Exercise requirements:
For this exercise, copy the records below exactly and exclude every image.
#### Input for this task ####
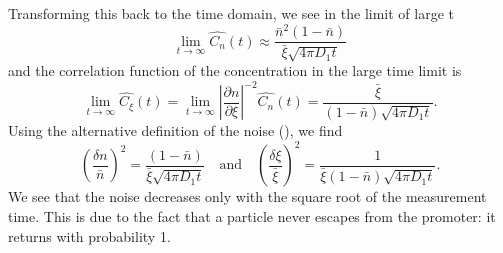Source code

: Transforming this back to the time domain, we see in the limit of large t
\begin{equation}
 \lim_{t \rightarrow \infty} \hat{C_n}(t) \approx \frac{\bar{n}^2(1-\bar{n})}{\bar{\xi} \sqrt{4 \pi D_1 t}}
\end{equation}
and the correlation function of the concentration in the large time limit is
\begin{equation}
 \lim_{t \rightarrow \infty} \hat{C_{\xi}}(t) = \lim_{t \rightarrow \infty} \left| \frac{\partial n}{\partial \xi} \right|^{-2} \hat{C_n}(t) = \frac{\bar{\xi}}{(1 - \bar{n}) \sqrt{4 \pi D_1 t}}.
\end{equation}
Using the alternative definition of the noise (), we find
\begin{equation}
 \left( \frac{\delta n}{\bar{n}} \right)^2 =  \frac{(1-\bar{n})}{\bar{\xi} \sqrt{4 \pi D_1 t}} \quad \text{and} \quad \left( \frac{\delta \xi}{\bar{\xi}} \right)^2 = \frac{1}{ \bar{\xi} (1 - \bar{n}) \sqrt{4 \pi D_1 t}}.
\end{equation}
We see that the noise decreases only with the square root of the measurement time. This is due to the fact that a particle never escapes from the promoter: it returns with probability 1.

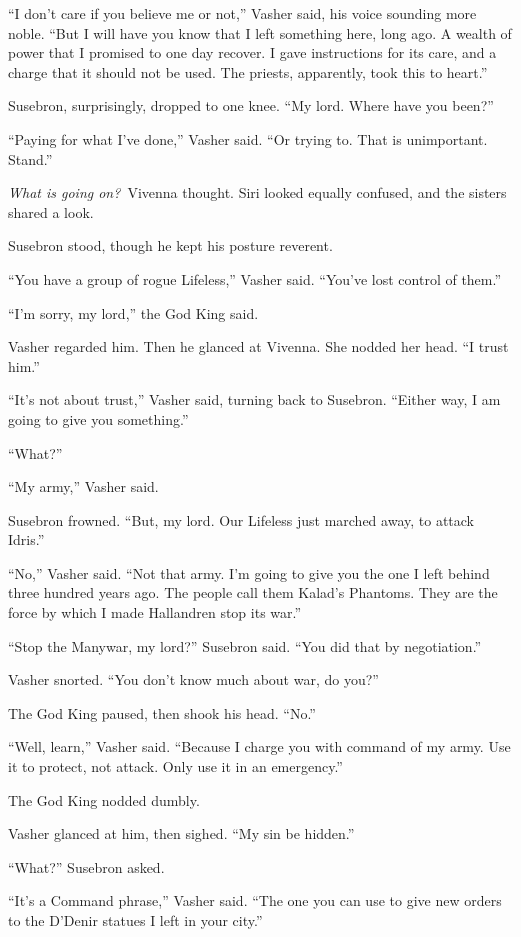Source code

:“I don’t care if you believe me or not,” Vasher said, his voice sounding more noble. “But I will have you know that I left something here, long ago. A wealth of power that I promised to one day recover. I gave instructions for its care, and a charge that it should not be used. The priests, apparently, took this to heart.”

Susebron, surprisingly, dropped to one knee. “My lord. Where have you been?”

“Paying for what I’ve done,” Vasher said. “Or trying to. That is unimportant. Stand.”

\textit{What is going on?}~Vivenna thought. Siri looked equally confused, and the sisters shared a look.

Susebron stood, though he kept his posture reverent.

“You have a group of rogue Lifeless,” Vasher said. “You’ve lost control of them.”

“I’m sorry, my lord,” the God King said.

Vasher regarded him. Then he glanced at Vivenna. She nodded her head. “I trust him.”

“It’s not about trust,” Vasher said, turning back to Susebron. “Either way, I am going to give you something.”

“What?”

“My army,” Vasher said.

Susebron frowned. “But, my lord. Our Lifeless just marched away, to attack Idris.”

“No,” Vasher said. “Not that army. I’m going to give you the one I left behind three hundred years ago. The people call them Kalad’s Phantoms. They are the force by which I made Hallandren stop its war.”

“Stop the Manywar, my lord?” Susebron said. “You did that by negotiation.”

Vasher snorted. “You don’t know much about war, do you?”

The God King paused, then shook his head. “No.”

“Well, learn,” Vasher said. “Because I charge you with command of my army. Use it to protect, not attack. Only use it in an emergency.”

The God King nodded dumbly.

Vasher glanced at him, then sighed. “My sin be hidden.”

“What?” Susebron asked.

“It’s a Command phrase,” Vasher said. “The one you can use to give new orders to the D’Denir statues I left in your city.”


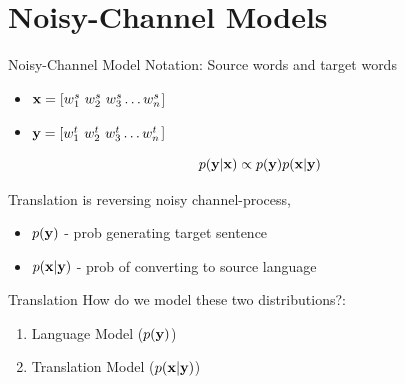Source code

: \documentclass{beamer}
\begin{document}


\section{Noisy-Channel Models}

\begin{frame}{Noisy-Channel Model}
  Notation: Source words and target words
  \begin{itemize}
  \item $\mathbf{x}  = [ w^s_1\ w^s_2\ w^s_3\ldots w^s_n $] 
  \item $\mathbf{y} =  [w^t_1\ w^t_2\ w^t_3\ldots w^t_n $] 
  \end{itemize}

  \[ p(\mathbf{y} | \mathbf{x}) \propto p(\mathbf{y}) p(\mathbf{x} | \mathbf{y}) \] 


  Translation is reversing noisy channel-process,
  \begin{itemize}
  \item $p(\mathbf{y})$ - prob generating target sentence
  \item $p(\mathbf{x} | \mathbf{y})$ - prob of converting to source language
  \end{itemize}
\end{frame}

\begin{frame}{Translation}
  How do we model these two distributions?:
  \air
  
  \begin{enumerate}
  \item Language Model ($p(\mathbf{y})$) 
    \air 

  \item Translation Model ($p(\mathbf{x} | \mathbf{y})$) 
  \end{enumerate}
\end{frame}
\end{document}
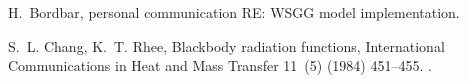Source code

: \documentclass[preprint,12pt]{elsarticle}
\begin{document}
\begin{thebibliography}{10}
H.~Bordbar, {personal communication RE: WSGG model implementation}.

S.~L. Chang, K.~T. Rhee, {Blackbody radiation functions}, {International
Communications in Heat and Mass Transfer} 11~(5) (1984) 451--455.
\newblock \href {http://dx.doi.org/10.1016/0735-1933(84)90051-4}
  {}.

\end{thebibliography}

\end{document}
####
Solution:
Source code

: Transforming this back to the time domain, we see in the limit of large t
\begin{equation}
 \lim_{t \rightarrow \infty} \hat{C_n}(t) \approx \frac{\bar{n}^2(1-\bar{n})}{\bar{\xi} \sqrt{4 \pi D_1 t}}
\end{equation}
and the correlation function of the concentration in the large time limit is
\begin{equation}
 \lim_{t \rightarrow \infty} \hat{C_{\xi}}(t) = \lim_{t \rightarrow \infty} \left| \frac{\partial n}{\partial \xi} \right|^{-2} \hat{C_n}(t) = \frac{\bar{\xi}}{(1 - \bar{n}) \sqrt{4 \pi D_1 t}}.
\end{equation}
Using the alternative definition of the noise (), we find
\begin{equation}
 \left( \frac{\delta n}{\bar{n}} \right)^2 =  \frac{(1-\bar{n})}{\bar{\xi} \sqrt{4 \pi D_1 t}} \quad \text{and} \quad \left( \frac{\delta \xi}{\bar{\xi}} \right)^2 = \frac{1}{ \bar{\xi} (1 - \bar{n}) \sqrt{4 \pi D_1 t}}.
\end{equation}
We see that the noise decreases only with the square root of the measurement time. This is due to the fact that a particle never escapes from the promoter: it returns with probability 1.

Source code

:“I don’t care if you believe me or not,” Vasher said, his voice sounding more noble. “But I will have you know that I left something here, long ago. A wealth of power that I promised to one day recover. I gave instructions for its care, and a charge that it should not be used. The priests, apparently, took this to heart.”

Susebron, surprisingly, dropped to one knee. “My lord. Where have you been?”

“Paying for what I’ve done,” Vasher said. “Or trying to. That is unimportant. Stand.”

\textit{What is going on?}~Vivenna thought. Siri looked equally confused, and the sisters shared a look.

Susebron stood, though he kept his posture reverent.

“You have a group of rogue Lifeless,” Vasher said. “You’ve lost control of them.”

“I’m sorry, my lord,” the God King said.

Vasher regarded him. Then he glanced at Vivenna. She nodded her head. “I trust him.”

“It’s not about trust,” Vasher said, turning back to Susebron. “Either way, I am going to give you something.”

“What?”

“My army,” Vasher said.

Susebron frowned. “But, my lord. Our Lifeless just marched away, to attack Idris.”

“No,” Vasher said. “Not that army. I’m going to give you the one I left behind three hundred years ago. The people call them Kalad’s Phantoms. They are the force by which I made Hallandren stop its war.”

“Stop the Manywar, my lord?” Susebron said. “You did that by negotiation.”

Vasher snorted. “You don’t know much about war, do you?”

The God King paused, then shook his head. “No.”

“Well, learn,” Vasher said. “Because I charge you with command of my army. Use it to protect, not attack. Only use it in an emergency.”

The God King nodded dumbly.

Vasher glanced at him, then sighed. “My sin be hidden.”

“What?” Susebron asked.

“It’s a Command phrase,” Vasher said. “The one you can use to give new orders to the D’Denir statues I left in your city.”


Source code

: \documentclass{beamer}
\begin{document}


\section{Noisy-Channel Models}

\begin{frame}{Noisy-Channel Model}
  Notation: Source words and target words
  \begin{itemize}
  \item $\mathbf{x}  = [ w^s_1\ w^s_2\ w^s_3\ldots w^s_n $] 
  \item $\mathbf{y} =  [w^t_1\ w^t_2\ w^t_3\ldots w^t_n $] 
  \end{itemize}

  \[ p(\mathbf{y} | \mathbf{x}) \propto p(\mathbf{y}) p(\mathbf{x} | \mathbf{y}) \] 


  Translation is reversing noisy channel-process,
  \begin{itemize}
  \item $p(\mathbf{y})$ - prob generating target sentence
  \item $p(\mathbf{x} | \mathbf{y})$ - prob of converting to source language
  \end{itemize}
\end{frame}

\begin{frame}{Translation}
  How do we model these two distributions?:
  \air
  
  \begin{enumerate}
  \item Language Model ($p(\mathbf{y})$) 
    \air 

  \item Translation Model ($p(\mathbf{x} | \mathbf{y})$) 
  \end{enumerate}
\end{frame}
\end{document}
Source code

: \documentclass[preprint,12pt]{elsarticle}
\begin{document}
\begin{thebibliography}{10}
H.~Bordbar, {personal communication RE: WSGG model implementation}.

S.~L. Chang, K.~T. Rhee, {Blackbody radiation functions}, {International
Communications in Heat and Mass Transfer} 11~(5) (1984) 451--455.
\newblock \href {http://dx.doi.org/10.1016/0735-1933(84)90051-4}
  {}.

\end{thebibliography}

\end{document}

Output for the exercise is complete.